= Beginning of Section =
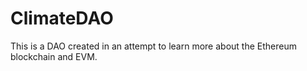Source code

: # ClimateDAO
This is a DAO created in an attempt to learn more about the Ethereum blockchain and EVM.
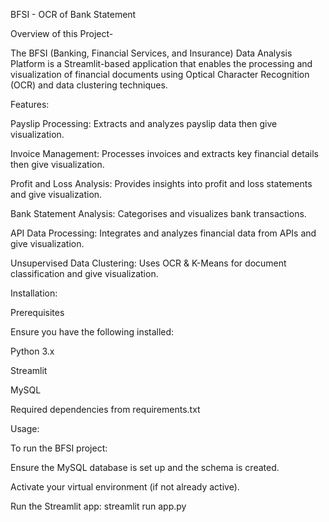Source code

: BFSI - OCR of Bank Statement 

Overview of this Project-

The BFSI (Banking, Financial Services, and Insurance) Data Analysis Platform is a Streamlit-based application that enables the processing and visualization of financial documents using Optical Character Recognition (OCR) and data clustering techniques.

Features:

Payslip Processing: Extracts and analyzes payslip data then give visualization.

Invoice Management: Processes invoices and extracts key financial details then give visualization.

Profit and Loss Analysis: Provides insights into profit and loss statements and give visualization.

Bank Statement Analysis: Categorises and visualizes bank transactions.

API Data Processing: Integrates and analyzes financial data from APIs and give visualization.

Unsupervised Data Clustering: Uses OCR & K-Means for document classification  and give visualization.


Installation:

Prerequisites

Ensure you have the following installed:

Python 3.x

Streamlit

MySQL

Required dependencies from requirements.txt



Usage:

To run the BFSI project:

Ensure the MySQL database is set up and the schema is created.

Activate your virtual environment (if not already active).

Run the Streamlit app:
streamlit run app.py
= End of Section =
# Goal of the exercise:
Your answer should consist only of the lines from the one with "API Data Processing: Integrates" through the end of the data above, reproduced exactly.

# Result:
API Data Processing: Integrates and analyzes financial data from APIs and give visualization.

Unsupervised Data Clustering: Uses OCR & K-Means for document classification  and give visualization.


Installation:

Prerequisites

Ensure you have the following installed:

Python 3.x

Streamlit

MySQL

Required dependencies from requirements.txt



Usage:

To run the BFSI project:

Ensure the MySQL database is set up and the schema is created.

Activate your virtual environment (if not already active).

Run the Streamlit app:
streamlit run app.py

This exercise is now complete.